Dr Summar: I recently had a discussion with someone saying that longitudinal natural history studies in rare disease are one of our strongest tools, and yet I think there's a gap between where our electronic health records are now and where they should be if we were to be able to do these studies within electronic health records. Would you agree that that's an issue?

Dr Saul: Yes. We also need to make sure that if we have a diagnosis and the patient comes in for a checkup, we've made sure that we went down the checklist in terms of the various body systems that we were supposed to look at specifically, whether they were the eyes, ears, chest, heart, kidneys, or whatever. We need to be better about that. Specialists can remember the list in their heads. Primary care doctors can't.

Dr Summar: Is there anything you'd like to say to our young physicians out there about a career in genetics or general pediatrics? Any message you'd like to send them?

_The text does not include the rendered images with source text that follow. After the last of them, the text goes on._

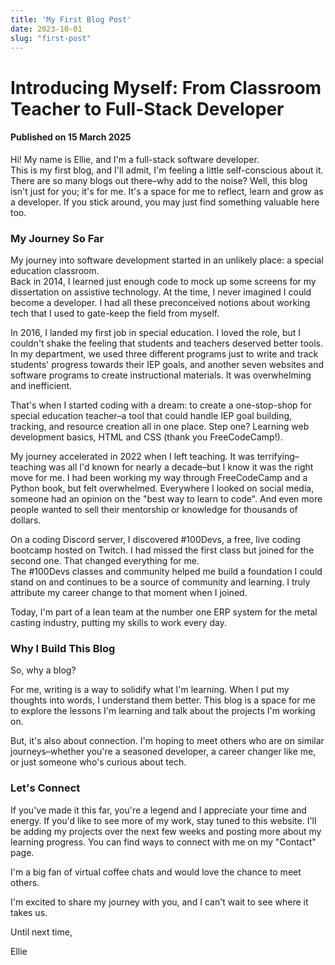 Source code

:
 ```yaml
---
title: 'My First Blog Post'
date: 2023-10-01
slug: "first-post"
---
```


# Introducing Myself: From Classroom Teacher to Full-Stack Developer
#### Published on 15 March 2025

Hi! My name is Ellie, and I'm a full-stack software developer.\
This is my first blog, and I'll admit, I'm feeling a little self-conscious about it. There are so many blogs out there–why add to the noise? Well, this blog isn't just for you; it's for me. It's a space for me to reflect, learn and grow as a developer. If you stick around, you may just find something valuable here too.

### My Journey So Far
My journey into software development started in an unlikely place: a special education classroom.\
Back in 2014, I learned just enough code to mock up some screens for my dissertation on assistive technology. At the time, I never imagined I could become a developer. I had all these preconceived notions about working tech that I used to gate-keep the field from myself.

In 2016, I landed my first job in special education. I loved the role, but I couldn't shake the feeling that students and teachers deserved better tools. In my department, we used three different programs just to write and track students' progress towards their IEP goals, and another seven websites and software programs to create instructional materials. It was overwhelming and inefficient.

That's when I started coding with a dream: to create a one-stop-shop for special education teacher–a tool that could handle IEP goal building, tracking, and resource creation all in one place. Step one? Learning web development basics, HTML and CSS (thank you FreeCodeCamp!).

My journey accelerated in 2022 when I left teaching. It was terrifying–teaching was all I'd known for nearly a decade–but I know it was the right move for me. I had been working my way through FreeCodeCamp and a Python book, but felt overwhelmed. Everywhere I looked on social media, someone had an opinion on the "best way to learn to code". And even more people wanted to sell their mentorship or knowledge for thousands of dollars.

On a coding Discord server, I discovered #100Devs, a free, live coding bootcamp hosted on Twitch. I had missed the first class but joined for the second one. That changed everything for me.\
The #100Devs classes and community helped me build a foundation I could stand on and continues to be a source of community and learning. I truly attribute my career change to that moment when I joined.

Today, I'm part of a lean team at the number one ERP system for the metal casting industry, putting my skills to work every day. 

### Why I Build This Blog
So, why a blog?

For me, writing is a way to solidify what I'm learning. When I put my thoughts into words, I understand them better. This blog is a space for me to explore the lessons I'm learning and talk about the projects I'm working on.

But, it's also about connection. I'm hoping to meet others who are on similar journeys–whether you're a seasoned developer, a career changer like me, or just someone who's curious about tech.

### Let's Connect
If you've made it this far, you're a legend and I appreciate your time and energy. If you'd like to see more of my work, stay tuned to this website. I'll be adding my projects over the next few weeks and posting more about my learning progress. You can find ways to connect with me on my "Contact" page.

I'm a big fan of virtual coffee chats and would love the chance to meet others.

I'm excited to share my journey with you, and I can't wait to see where it takes us.

Until next time,

Ellie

Dr Saul: People often ask me—now that I've done both pediatrics and genetics—if would I do anything differently. The answer is no. I absolutely love what I've done. As you said, genetics in some ways was just an enhancement of my pediatrics. Getting back into pediatrics now has really helped me to have a better perspective of what it was like with genetics. When I was a geneticist, it was not unusual for me to say what pediatricians should be doing and asking why they weren't doing it. Now that I'm on the other side of the fence, I realize that it's not so easy. My job now is to break down that fence.

Dr Summar: I want to thank you for all the work you're doing in medical education, particularly for this next generation of pediatricians. Hopefully, some future geneticists are coming out of that group as well.

Dr Saul: Thank you.

Dr Summar: This is Marshall Summar. I'm speaking today for Medscape at the NORD summit.